Brokaw's hedge fund client held approximately 18.5 million CVRs – nearly 30 percent of the 64.8 million MGRM CVRs outstanding. For every penny the final VWAP dropped below $2.90, the value of the hedge fund's CVRs increased by $185,000. If the maximum payout of $.88 per CVR were achieved, the hedge fund would receive approximately $16 million. Brokaw and his family owned 217,000 of the CVRs, with a potential maximum payout of $188,000.
The hearing panel decision notes that the hedge fund owned 3 million shares of MGRM and told Brokaw that it wanted to sell off all of those shares during the pricing period. Prior to market open on the first day of the pricing period, the hedge fund placed an order with Brokaw to sell 50,000 MGRM shares close to the open and another 50,000 shares close to the close. In a tape-recorded phone call that morning, Brokaw told a Deutsche Bank sales trader, "Take 50,000 MGRM at the market. Sell it down. Sell it as low as you want. Sell it hard, 50,000." According to the panel decision, the sales lasted little more than a minute – and MGRM shares dropped from $2.06 to $1.94.
The panel decision quotes another phone call from Brokaw to the sales trader that afternoon, in which he explained the pricing of the CVRs and the strategy behind the hedge fund's instructions to sell close to the market's open and close, saying, "Just so you know what the target price is … So yeah, understand the game that's being played for the next 15 days." The hedge fund's orders and Brokaw's aggressive placement of those sell orders continued for three trading days. But when Deutsche Bank's compliance personnel reviewed those orders, the firm decided it would no longer execute MGRM sales for the hedge fund's account. Deutsche Bank first suspended, then terminated Brokaw based on his MGRM sales orders for the hedge fund.
The hearing panel concluded that "the objective of the selling strategy was to drive down the price of MGRM shares rather than to obtain the best price … (Brokaw) placed the orders to artificially depress the price of MGRM to impact the pricing of the CVRs." The panel noted that for every penny MGRM stock dropped, the hedge fund lost $29,000 in value on its shares but gained more than $180,000 in value on its CVRs.

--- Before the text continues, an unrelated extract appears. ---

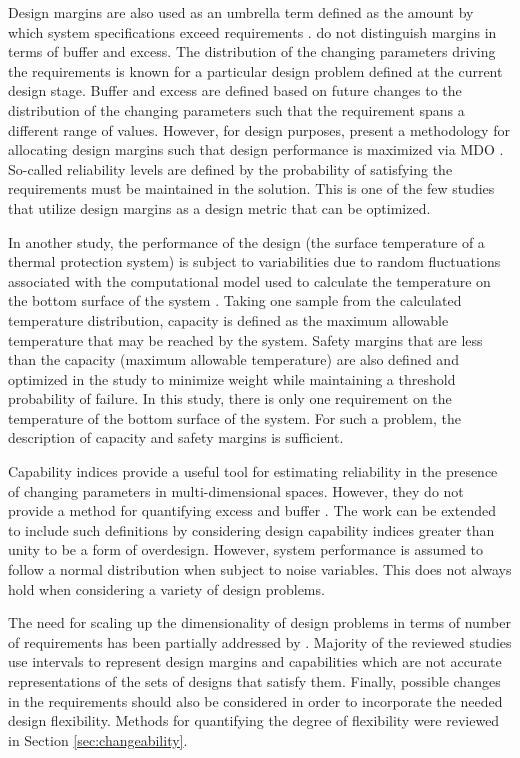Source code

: Design margins are also used as an umbrella term defined as the amount by which system specifications exceed requirements \cite{Cross2015}. \citeauthor{Cross2015} do not distinguish margins in terms of buffer and excess. The distribution of the changing parameters driving the requirements is known for a particular design problem defined at the current design stage. Buffer and excess are defined based on future changes to the distribution of the changing parameters such that the requirement spans a different range of values. However, for design purposes, \citeauthor{Cross2015} present a methodology for allocating design margins such that design performance is maximized via \ac{MDO} \cite{Cross2015}. So-called reliability levels are defined by the probability of satisfying the requirements must be maintained in the solution. This is one of the few studies that utilize design margins as a design metric that can be optimized. 

In another study, the performance of the design (the surface temperature of a thermal protection system) is subject to variabilities due to random fluctuations associated with the computational model used to calculate the temperature on the bottom surface of the system \cite{Villanueva2014}. Taking one sample from the calculated temperature distribution, capacity is defined as the maximum allowable temperature that may be reached by the system. Safety margins that are less than the capacity (maximum allowable temperature) are also defined and optimized in the study to minimize weight while maintaining a threshold probability of failure. In this study, there is only one requirement on the temperature of the bottom surface of the system. For such a problem, the description of capacity and safety margins is sufficient. 

{\color{red} Capability indices provide a useful tool for estimating reliability in the presence of changing parameters in multi-dimensional spaces. However, they do not provide a method for quantifying excess and buffer \cite{Chen1999}. The work can be extended to include such definitions by considering design capability indices greater than unity to be a form of overdesign. However, system performance is assumed to follow a normal distribution when subject to noise variables. This does not always hold when considering a variety of design problems.}

The need for scaling up the dimensionality of design problems in terms of number of requirements has been {\color{red} partially addressed by \citeauthor{Chen1999} \cite{Chen1999}. Majority of the reviewed studies use intervals to represent design margins and capabilities  which are not accurate representations of the sets of designs that satisfy them.} Finally, possible changes in the requirements should also be considered in order to incorporate the needed design flexibility. Methods for quantifying the degree of flexibility were reviewed in Section \ref{sec:changeability}.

The panel also found that Brokaw violated Deutsche Bank's policy requiring the individual accepting a client order to create an order ticket "immediately upon receipt of an order." Instead, Brokaw's sales assistant completed one "booking ticket" each day, each showing a single 100,000-share order to sell, each with a false notation that the order was given by the client directly to the trading desk rather than to Brokaw – thus circumventing automatic branch office compliance review of the orders.
Supreme Court Grants Certiorari in Securities Fraud Class Action Involving Market-Timing Statements in Fund Prospectuses
The Supreme Court accepted certiorari in a securities fraud class action based on alleged misstatements in mutual fund prospectuses that market-timing was not permitted. In Janus Capital Group v. First Derivative Traders, 566 F.3d 111 (4th Cir. 2007), First Derivative appealed the dismissal of its putative class action complaint, which it filed, individually and on behalf of certain shareholders of Janus Capital Group Inc. (JCG), against JCG and Janus Capital Management LLC (JCM), the investment advisor to the Janus mutual funds. The complaint alleged that JCG and JCM were responsible for certain misleading statements appearing in prospectuses for a number of the individual Janus funds during the class period. These statements represented that the funds' managers did not permit, and took active measures to prevent, “market timing” of the funds. First Derivative alleged that class members (plaintiffs) bought JCG shares at inflated prices and thereafter lost money when market timing practices authorized by JCG and JCM became known to the public. The district court had concluded that plaintiffs had failed to sufficiently plead certain elements of a § 10(b) securities fraud action against either JCG or JCM and also dismissed plaintiffs' claim of control person liability against JCG under § 20(a). The Fourth Circuit, however, held that plaintiffs' § 10(b) primary liability claim against JCM and plaintiffs' § 20(a) control person liability claim against JCG were sufficiently pled to overcome defendants' motion to dismiss. It reversed the district court's order granting defendants' motion to dismiss and remanded the case for further proceedings.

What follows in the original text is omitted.